(Beginning of EXTRACTED DATA)
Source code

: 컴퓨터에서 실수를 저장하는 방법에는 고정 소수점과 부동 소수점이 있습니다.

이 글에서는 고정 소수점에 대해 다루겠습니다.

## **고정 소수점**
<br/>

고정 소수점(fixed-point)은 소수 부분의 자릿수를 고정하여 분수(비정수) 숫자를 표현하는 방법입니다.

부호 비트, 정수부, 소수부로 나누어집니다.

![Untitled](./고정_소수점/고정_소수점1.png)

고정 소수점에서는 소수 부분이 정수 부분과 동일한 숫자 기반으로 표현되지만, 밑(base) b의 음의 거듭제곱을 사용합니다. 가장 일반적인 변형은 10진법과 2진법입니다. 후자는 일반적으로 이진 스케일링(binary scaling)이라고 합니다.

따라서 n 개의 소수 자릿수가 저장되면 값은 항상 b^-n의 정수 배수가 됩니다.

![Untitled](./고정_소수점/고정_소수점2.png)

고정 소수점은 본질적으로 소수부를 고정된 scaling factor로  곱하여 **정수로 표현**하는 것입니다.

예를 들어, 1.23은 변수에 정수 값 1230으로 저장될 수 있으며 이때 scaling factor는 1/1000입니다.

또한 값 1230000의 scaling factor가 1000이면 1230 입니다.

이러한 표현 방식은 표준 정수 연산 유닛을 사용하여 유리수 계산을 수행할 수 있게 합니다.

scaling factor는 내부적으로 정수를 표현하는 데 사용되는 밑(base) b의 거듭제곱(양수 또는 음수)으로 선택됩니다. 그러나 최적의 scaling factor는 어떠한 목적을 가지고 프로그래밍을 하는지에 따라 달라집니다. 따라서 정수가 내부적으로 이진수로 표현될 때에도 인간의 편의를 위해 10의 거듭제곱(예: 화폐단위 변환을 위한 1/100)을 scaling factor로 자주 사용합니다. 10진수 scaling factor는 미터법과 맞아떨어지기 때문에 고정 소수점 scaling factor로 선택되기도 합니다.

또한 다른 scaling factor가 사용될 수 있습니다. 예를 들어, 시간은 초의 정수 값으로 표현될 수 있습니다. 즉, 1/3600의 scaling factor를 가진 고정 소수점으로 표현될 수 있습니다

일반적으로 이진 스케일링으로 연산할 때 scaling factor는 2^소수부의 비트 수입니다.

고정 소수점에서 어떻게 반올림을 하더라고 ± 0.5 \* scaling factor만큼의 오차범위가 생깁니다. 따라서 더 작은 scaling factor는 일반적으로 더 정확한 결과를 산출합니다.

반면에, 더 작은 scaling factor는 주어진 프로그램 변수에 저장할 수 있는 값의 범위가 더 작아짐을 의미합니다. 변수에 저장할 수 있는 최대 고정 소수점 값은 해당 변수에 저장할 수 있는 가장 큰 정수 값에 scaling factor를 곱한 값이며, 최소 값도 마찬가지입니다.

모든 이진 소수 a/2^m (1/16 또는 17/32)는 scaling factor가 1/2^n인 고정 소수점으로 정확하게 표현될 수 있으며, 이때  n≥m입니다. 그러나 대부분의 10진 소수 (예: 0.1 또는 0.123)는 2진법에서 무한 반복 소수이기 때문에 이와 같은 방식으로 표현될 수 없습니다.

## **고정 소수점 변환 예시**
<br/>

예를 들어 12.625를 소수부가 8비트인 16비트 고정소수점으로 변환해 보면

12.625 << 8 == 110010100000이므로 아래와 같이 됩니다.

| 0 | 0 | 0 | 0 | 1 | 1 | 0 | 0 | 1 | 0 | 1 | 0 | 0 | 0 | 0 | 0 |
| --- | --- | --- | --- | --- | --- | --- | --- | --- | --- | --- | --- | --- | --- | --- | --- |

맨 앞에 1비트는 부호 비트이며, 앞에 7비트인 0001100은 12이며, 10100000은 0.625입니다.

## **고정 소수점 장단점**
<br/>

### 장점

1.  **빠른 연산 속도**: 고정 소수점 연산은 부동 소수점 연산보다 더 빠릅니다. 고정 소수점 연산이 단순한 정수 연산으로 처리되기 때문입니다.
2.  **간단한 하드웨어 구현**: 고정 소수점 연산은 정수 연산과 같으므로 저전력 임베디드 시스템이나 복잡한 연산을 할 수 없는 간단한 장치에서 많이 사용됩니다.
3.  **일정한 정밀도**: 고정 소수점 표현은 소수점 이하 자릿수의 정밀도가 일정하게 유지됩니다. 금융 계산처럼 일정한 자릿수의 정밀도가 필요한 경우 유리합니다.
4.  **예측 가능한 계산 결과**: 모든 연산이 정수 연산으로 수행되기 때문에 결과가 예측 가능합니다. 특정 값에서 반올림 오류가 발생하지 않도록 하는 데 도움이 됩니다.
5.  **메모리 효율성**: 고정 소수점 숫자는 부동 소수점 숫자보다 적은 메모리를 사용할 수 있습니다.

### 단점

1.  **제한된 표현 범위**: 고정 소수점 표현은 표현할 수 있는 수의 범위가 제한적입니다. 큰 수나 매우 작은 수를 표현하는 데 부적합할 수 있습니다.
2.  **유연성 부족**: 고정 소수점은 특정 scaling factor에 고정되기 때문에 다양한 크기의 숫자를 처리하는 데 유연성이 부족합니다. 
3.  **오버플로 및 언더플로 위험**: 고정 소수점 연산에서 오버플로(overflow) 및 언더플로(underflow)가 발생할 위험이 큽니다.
(End of EXTRACTED DATA)
:: WHAT NEEDS TO BE DONE ::
From the listing, tally every line with the word "연산으로" in it and give only the tally.

:: EXERCISE SOLUTION ::
2